American-Canadian curler

Mark Johnson (born September 6, 1958, in Walla Walla, Washington) is an American-Canadian curler from Edmonton, Alberta. He is a former World Senior Curling Champion.

==Career==
Johnson has curled competitively in both Canada and the United States. In the mid-2000s, he skipped one of the top teams in Alberta. In 2006, he lost to Kevin Martin in the provincial final. He was asked by Martin to play as the team's alternate at the 2006 Tim Hortons Brier, in which Johnson played two games.

In 2009, Johnson skipped a Seattle-based team at the 2010 United States Olympic Curling Trials. The team placed 4–5.

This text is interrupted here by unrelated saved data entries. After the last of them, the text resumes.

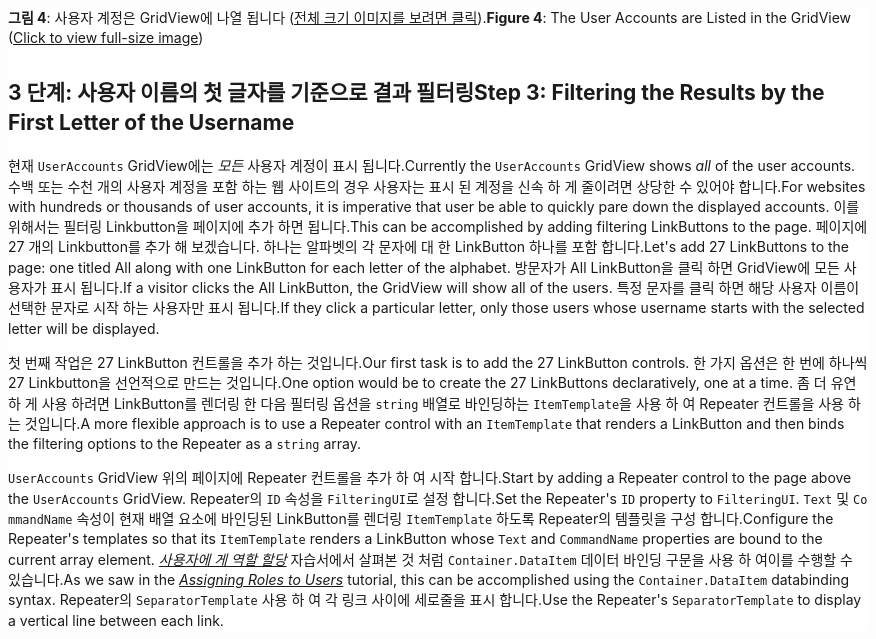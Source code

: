 <span data-ttu-id="54d50-168">**그림 4**: 사용자 계정은 GridView에 나열 됩니다 ([전체 크기 이미지를 보려면 클릭](building-an-interface-to-select-one-user-account-from-many-cs/_static/image12.png)).</span><span class="sxs-lookup"><span data-stu-id="54d50-168">**Figure 4**: The User Accounts are Listed in the GridView  ([Click to view full-size image](building-an-interface-to-select-one-user-account-from-many-cs/_static/image12.png))</span></span>

## <a name="step-3-filtering-the-results-by-the-first-letter-of-the-username"></a><span data-ttu-id="54d50-169">3 단계: 사용자 이름의 첫 글자를 기준으로 결과 필터링</span><span class="sxs-lookup"><span data-stu-id="54d50-169">Step 3: Filtering the Results by the First Letter of the Username</span></span>

<span data-ttu-id="54d50-170">현재 `UserAccounts` GridView에는 *모든* 사용자 계정이 표시 됩니다.</span><span class="sxs-lookup"><span data-stu-id="54d50-170">Currently the `UserAccounts` GridView shows *all* of the user accounts.</span></span> <span data-ttu-id="54d50-171">수백 또는 수천 개의 사용자 계정을 포함 하는 웹 사이트의 경우 사용자는 표시 된 계정을 신속 하 게 줄이려면 상당한 수 있어야 합니다.</span><span class="sxs-lookup"><span data-stu-id="54d50-171">For websites with hundreds or thousands of user accounts, it is imperative that user be able to quickly pare down the displayed accounts.</span></span> <span data-ttu-id="54d50-172">이를 위해서는 필터링 Linkbutton을 페이지에 추가 하면 됩니다.</span><span class="sxs-lookup"><span data-stu-id="54d50-172">This can be accomplished by adding filtering LinkButtons to the page.</span></span> <span data-ttu-id="54d50-173">페이지에 27 개의 Linkbutton를 추가 해 보겠습니다. 하나는 알파벳의 각 문자에 대 한 LinkButton 하나를 포함 합니다.</span><span class="sxs-lookup"><span data-stu-id="54d50-173">Let's add 27 LinkButtons to the page: one titled All along with one LinkButton for each letter of the alphabet.</span></span> <span data-ttu-id="54d50-174">방문자가 All LinkButton을 클릭 하면 GridView에 모든 사용자가 표시 됩니다.</span><span class="sxs-lookup"><span data-stu-id="54d50-174">If a visitor clicks the All LinkButton, the GridView will show all of the users.</span></span> <span data-ttu-id="54d50-175">특정 문자를 클릭 하면 해당 사용자 이름이 선택한 문자로 시작 하는 사용자만 표시 됩니다.</span><span class="sxs-lookup"><span data-stu-id="54d50-175">If they click a particular letter, only those users whose username starts with the selected letter will be displayed.</span></span>

<span data-ttu-id="54d50-176">첫 번째 작업은 27 LinkButton 컨트롤을 추가 하는 것입니다.</span><span class="sxs-lookup"><span data-stu-id="54d50-176">Our first task is to add the 27 LinkButton controls.</span></span> <span data-ttu-id="54d50-177">한 가지 옵션은 한 번에 하나씩 27 Linkbutton을 선언적으로 만드는 것입니다.</span><span class="sxs-lookup"><span data-stu-id="54d50-177">One option would be to create the 27 LinkButtons declaratively, one at a time.</span></span> <span data-ttu-id="54d50-178">좀 더 유연 하 게 사용 하려면 LinkButton를 렌더링 한 다음 필터링 옵션을 `string` 배열로 바인딩하는 `ItemTemplate`을 사용 하 여 Repeater 컨트롤을 사용 하는 것입니다.</span><span class="sxs-lookup"><span data-stu-id="54d50-178">A more flexible approach is to use a Repeater control with an `ItemTemplate` that renders a LinkButton and then binds the filtering options to the Repeater as a `string` array.</span></span>

<span data-ttu-id="54d50-179">`UserAccounts` GridView 위의 페이지에 Repeater 컨트롤을 추가 하 여 시작 합니다.</span><span class="sxs-lookup"><span data-stu-id="54d50-179">Start by adding a Repeater control to the page above the `UserAccounts` GridView.</span></span> <span data-ttu-id="54d50-180">Repeater의 `ID` 속성을 `FilteringUI`로 설정 합니다.</span><span class="sxs-lookup"><span data-stu-id="54d50-180">Set the Repeater's `ID` property to `FilteringUI`.</span></span> <span data-ttu-id="54d50-181">`Text` 및 `CommandName` 속성이 현재 배열 요소에 바인딩된 LinkButton를 렌더링 `ItemTemplate` 하도록 Repeater의 템플릿을 구성 합니다.</span><span class="sxs-lookup"><span data-stu-id="54d50-181">Configure the Repeater's templates so that its `ItemTemplate` renders a LinkButton whose `Text` and `CommandName` properties are bound to the current array element.</span></span> <span data-ttu-id="54d50-182"><a id="_msoanchor_3"> </a> [*사용자에 게 역할 할당*](../roles/assigning-roles-to-users-cs.md) 자습서에서 살펴본 것 처럼 `Container.DataItem` 데이터 바인딩 구문을 사용 하 여이를 수행할 수 있습니다.</span><span class="sxs-lookup"><span data-stu-id="54d50-182">As we saw in the <a id="_msoanchor_3"></a>[*Assigning Roles to Users*](../roles/assigning-roles-to-users-cs.md) tutorial, this can be accomplished using the `Container.DataItem` databinding syntax.</span></span> <span data-ttu-id="54d50-183">Repeater의 `SeparatorTemplate` 사용 하 여 각 링크 사이에 세로줄을 표시 합니다.</span><span class="sxs-lookup"><span data-stu-id="54d50-183">Use the Repeater's `SeparatorTemplate` to display a vertical line between each link.</span></span>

On turning 50, Johnson became a senior aged curler, and played in his first Canadian Senior Curling Championships in 2010. His Alberta team defeated Ontario in the final. This qualified Johnson to represent Canada at the 2011 World Senior Curling Championships. At the 2011 Seniors, Johnson led Canada to gold medal, defeating the United States in the final, 5–4.

Despite having won the World Senior Curling Championships for Canada in 2011, Johnson's 2012-13 curling season team was based out of Seattle.

In 2013, Johnson was the chairman for the 2013 Tim Hortons Brier in Edmonton, Alberta.